The Brazilian foreign minister has denounced Israel’s blockade on humanitarian aid to Palestinians in the enclave as “unacceptable”, Al Jazeera reports.
“It is necessary to ensure the complete withdrawal of Israeli forces from Gaza, the release of all the captives and prisoners, and the entry of humanitarian aid,” Mauro Vieira said during a meeting of Brics foreign ministers in Rio de Janeiro.
Brazil has assumed the presidency of the economic bloc for 2025.
Israel’s military has said it struck more than 50 “terror targets” across Lebanon over the past month, despite a November ceasefire that ended fighting between Israel and Hezbollah, AFP reports.
“Over the past month, the IDF (military) has struck more than 50 terror targets across Lebanon.

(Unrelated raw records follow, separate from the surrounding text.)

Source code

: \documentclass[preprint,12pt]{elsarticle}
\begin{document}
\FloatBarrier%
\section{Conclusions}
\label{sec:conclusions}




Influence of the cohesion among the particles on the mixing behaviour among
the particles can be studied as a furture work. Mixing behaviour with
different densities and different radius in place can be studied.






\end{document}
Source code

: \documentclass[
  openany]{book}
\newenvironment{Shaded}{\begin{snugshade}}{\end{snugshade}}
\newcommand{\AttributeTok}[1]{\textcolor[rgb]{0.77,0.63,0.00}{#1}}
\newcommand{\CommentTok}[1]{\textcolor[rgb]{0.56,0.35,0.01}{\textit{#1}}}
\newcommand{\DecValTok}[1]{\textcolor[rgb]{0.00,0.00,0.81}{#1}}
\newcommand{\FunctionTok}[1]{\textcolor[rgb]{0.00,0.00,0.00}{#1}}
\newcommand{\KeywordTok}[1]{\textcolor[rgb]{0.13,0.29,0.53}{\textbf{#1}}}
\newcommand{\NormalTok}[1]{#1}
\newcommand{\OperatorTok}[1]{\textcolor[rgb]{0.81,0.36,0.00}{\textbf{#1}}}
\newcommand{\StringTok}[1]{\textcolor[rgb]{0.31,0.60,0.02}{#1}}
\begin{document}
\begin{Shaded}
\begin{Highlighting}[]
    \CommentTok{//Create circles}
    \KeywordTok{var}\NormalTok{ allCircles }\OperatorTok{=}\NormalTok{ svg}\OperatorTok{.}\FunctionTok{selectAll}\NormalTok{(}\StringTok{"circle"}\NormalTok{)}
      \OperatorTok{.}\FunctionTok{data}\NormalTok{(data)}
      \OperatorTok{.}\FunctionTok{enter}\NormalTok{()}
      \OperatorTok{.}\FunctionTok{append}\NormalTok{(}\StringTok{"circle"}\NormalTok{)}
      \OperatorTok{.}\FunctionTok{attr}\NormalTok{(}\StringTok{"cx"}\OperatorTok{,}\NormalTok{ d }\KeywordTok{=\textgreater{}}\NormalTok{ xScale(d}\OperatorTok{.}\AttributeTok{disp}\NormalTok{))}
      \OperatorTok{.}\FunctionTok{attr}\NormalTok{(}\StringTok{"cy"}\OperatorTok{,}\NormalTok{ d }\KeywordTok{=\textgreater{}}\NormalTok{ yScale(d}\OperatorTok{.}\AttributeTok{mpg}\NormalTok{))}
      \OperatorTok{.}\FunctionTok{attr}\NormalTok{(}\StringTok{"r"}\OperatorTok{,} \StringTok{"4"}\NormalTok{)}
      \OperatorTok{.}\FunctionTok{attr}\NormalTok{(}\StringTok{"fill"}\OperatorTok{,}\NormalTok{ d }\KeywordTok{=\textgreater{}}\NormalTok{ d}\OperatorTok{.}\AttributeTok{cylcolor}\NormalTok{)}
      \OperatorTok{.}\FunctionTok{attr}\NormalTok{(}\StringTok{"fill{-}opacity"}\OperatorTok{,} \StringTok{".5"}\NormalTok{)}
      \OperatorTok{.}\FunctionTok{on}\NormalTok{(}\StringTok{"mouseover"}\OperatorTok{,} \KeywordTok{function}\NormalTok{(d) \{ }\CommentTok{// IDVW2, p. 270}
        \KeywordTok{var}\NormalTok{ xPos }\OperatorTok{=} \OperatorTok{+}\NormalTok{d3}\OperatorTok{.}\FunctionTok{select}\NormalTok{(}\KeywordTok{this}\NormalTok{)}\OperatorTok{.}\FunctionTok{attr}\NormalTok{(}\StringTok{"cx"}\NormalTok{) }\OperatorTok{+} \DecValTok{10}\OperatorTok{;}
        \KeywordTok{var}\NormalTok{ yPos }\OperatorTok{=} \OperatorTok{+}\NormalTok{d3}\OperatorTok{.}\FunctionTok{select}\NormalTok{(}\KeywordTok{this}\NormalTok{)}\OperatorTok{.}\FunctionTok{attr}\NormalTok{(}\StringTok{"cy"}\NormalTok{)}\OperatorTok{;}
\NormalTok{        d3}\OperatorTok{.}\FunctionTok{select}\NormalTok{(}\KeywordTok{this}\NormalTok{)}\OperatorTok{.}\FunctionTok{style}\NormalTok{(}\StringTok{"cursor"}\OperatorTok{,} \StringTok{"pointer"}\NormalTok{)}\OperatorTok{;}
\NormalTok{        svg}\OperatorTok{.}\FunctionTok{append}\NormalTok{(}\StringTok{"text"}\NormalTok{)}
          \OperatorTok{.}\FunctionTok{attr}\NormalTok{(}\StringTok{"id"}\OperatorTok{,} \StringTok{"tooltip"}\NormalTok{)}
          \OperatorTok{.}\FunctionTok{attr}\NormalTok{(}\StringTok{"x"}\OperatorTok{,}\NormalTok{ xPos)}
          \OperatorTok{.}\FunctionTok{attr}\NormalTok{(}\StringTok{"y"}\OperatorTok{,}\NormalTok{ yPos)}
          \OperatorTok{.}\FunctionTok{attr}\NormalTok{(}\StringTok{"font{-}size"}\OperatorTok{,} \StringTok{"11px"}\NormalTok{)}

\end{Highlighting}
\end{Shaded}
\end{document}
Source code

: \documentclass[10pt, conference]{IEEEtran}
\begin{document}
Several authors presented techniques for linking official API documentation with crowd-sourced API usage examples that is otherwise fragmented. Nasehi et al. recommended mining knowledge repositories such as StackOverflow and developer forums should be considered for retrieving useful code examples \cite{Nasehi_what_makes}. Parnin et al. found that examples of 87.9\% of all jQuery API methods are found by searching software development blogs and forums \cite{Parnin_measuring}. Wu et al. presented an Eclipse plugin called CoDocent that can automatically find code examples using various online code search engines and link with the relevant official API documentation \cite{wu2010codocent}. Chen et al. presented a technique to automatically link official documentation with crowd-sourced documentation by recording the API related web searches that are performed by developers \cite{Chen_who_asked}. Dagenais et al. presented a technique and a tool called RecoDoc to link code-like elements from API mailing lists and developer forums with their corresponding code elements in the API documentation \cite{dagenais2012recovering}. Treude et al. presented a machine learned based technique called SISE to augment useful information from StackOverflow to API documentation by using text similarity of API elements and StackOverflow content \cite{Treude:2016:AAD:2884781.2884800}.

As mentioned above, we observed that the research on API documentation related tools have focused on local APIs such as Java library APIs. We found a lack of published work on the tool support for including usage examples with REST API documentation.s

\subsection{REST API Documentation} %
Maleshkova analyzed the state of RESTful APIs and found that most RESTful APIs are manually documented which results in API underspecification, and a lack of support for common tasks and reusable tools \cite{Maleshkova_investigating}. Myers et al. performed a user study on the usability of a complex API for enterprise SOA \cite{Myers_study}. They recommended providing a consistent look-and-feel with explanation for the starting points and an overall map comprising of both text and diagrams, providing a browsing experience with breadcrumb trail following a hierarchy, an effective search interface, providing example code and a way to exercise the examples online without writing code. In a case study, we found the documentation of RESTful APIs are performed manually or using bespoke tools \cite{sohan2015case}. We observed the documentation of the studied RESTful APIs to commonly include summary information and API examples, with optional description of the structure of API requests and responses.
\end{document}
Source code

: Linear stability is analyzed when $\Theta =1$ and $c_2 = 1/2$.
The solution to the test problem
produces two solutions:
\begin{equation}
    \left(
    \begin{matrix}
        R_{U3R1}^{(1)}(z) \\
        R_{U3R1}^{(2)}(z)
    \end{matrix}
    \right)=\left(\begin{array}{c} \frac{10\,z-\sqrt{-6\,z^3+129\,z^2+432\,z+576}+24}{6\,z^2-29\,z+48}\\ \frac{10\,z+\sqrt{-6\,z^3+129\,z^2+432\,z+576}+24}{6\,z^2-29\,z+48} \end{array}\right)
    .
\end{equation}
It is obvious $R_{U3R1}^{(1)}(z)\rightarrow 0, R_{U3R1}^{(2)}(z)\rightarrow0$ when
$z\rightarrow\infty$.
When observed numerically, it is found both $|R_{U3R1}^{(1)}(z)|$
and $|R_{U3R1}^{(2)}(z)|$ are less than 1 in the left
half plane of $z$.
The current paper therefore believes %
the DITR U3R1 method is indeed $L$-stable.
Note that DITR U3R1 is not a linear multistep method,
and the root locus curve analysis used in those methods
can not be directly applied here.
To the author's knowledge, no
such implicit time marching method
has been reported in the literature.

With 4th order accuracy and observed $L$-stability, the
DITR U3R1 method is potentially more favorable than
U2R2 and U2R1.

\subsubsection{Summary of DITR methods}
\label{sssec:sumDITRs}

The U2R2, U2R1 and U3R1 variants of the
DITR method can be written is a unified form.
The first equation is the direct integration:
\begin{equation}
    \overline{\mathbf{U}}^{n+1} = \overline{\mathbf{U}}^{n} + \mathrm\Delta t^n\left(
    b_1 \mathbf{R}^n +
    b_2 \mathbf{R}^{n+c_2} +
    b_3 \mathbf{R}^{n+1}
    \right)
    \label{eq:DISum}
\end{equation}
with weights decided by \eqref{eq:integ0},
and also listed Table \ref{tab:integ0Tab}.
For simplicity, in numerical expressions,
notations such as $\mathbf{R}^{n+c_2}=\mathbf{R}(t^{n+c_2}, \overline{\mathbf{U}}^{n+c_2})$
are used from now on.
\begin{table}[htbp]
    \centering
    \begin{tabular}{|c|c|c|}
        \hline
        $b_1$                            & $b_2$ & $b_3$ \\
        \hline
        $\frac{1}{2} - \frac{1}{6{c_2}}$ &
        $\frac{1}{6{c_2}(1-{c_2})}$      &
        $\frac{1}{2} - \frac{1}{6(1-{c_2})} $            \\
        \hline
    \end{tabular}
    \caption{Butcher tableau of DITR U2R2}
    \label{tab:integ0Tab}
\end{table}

These strikes were carried out following violations of the ceasefire and understandings between Israel and Lebanon, which posed a threat to the State of Israel and its citizens”, the military said in a statement.
Nine Palestinians, including four children, have been killed in an Israeli drone attack at the Al-Ghafari Junction in central Gaza City, Al Jazeera reports.
Al Jazeera’s Rory Challands reports that the UN is presenting its arguments at the International Court of Justice hearing, stating that Israel has a two-fold obligation under international law.
“It has an obligation as an occupying power in the Palestinian territories, and that obligation runs to essentially being burdened with looking after the well-being of Palestinians,” Challands reports.
“That includes children’s education and welfare systems, medical facilities, including UN-established hospitals, and humanitarian relief operations. If it doesn’t do those things, then it’s in contravention of its obligations under international law.”
He adds that Israel also has an obligation as a signatory to the UN Charter, because the UN under that charter has immunities and exemptions that set it apart from other institutions and other multilateral organisations.
“Now, those obligations mean that you should not arrest or detain or attack UN staff, that you should not bomb UN facilities and buildings, and if you do you are in contravention of international law and the UN Charter, and Israel is a signatory to that charter, which is debated,” Challands reports.
At least 36 people have been killed in Israeli attacks across Gaza since dawn, medical sources told Al Jazeera.
The majority of the deaths, as many as 30, were reported in Gaza City and northern Gaza.
Palestinian Civil Defence says ambulances in southern Gaza have run out of fuel, with eight out of 12 vehicles out of order amid an ongoing Israeli blockade on humanitarian aid, Al Jazeera reports.
In a statement, it warned that with only four vehicles, its responses to residents will be limited, “threatening the lives of hundreds of thousands of citizens and displaced persons in shelters”.
“We hold the Israeli occupation responsible for the worsening suffering of our people in the Gaza Strip due to the ongoing war and the continued imposition of the blockade,” the statement said.
“We renew our call to the United Nations Office for the Coordination of Humanitarian Affairs and international organisations to take immediate action to open the Gaza Strip crossings, allow the entry of fuel, and supply institutions and equipment working in the humanitarian field.”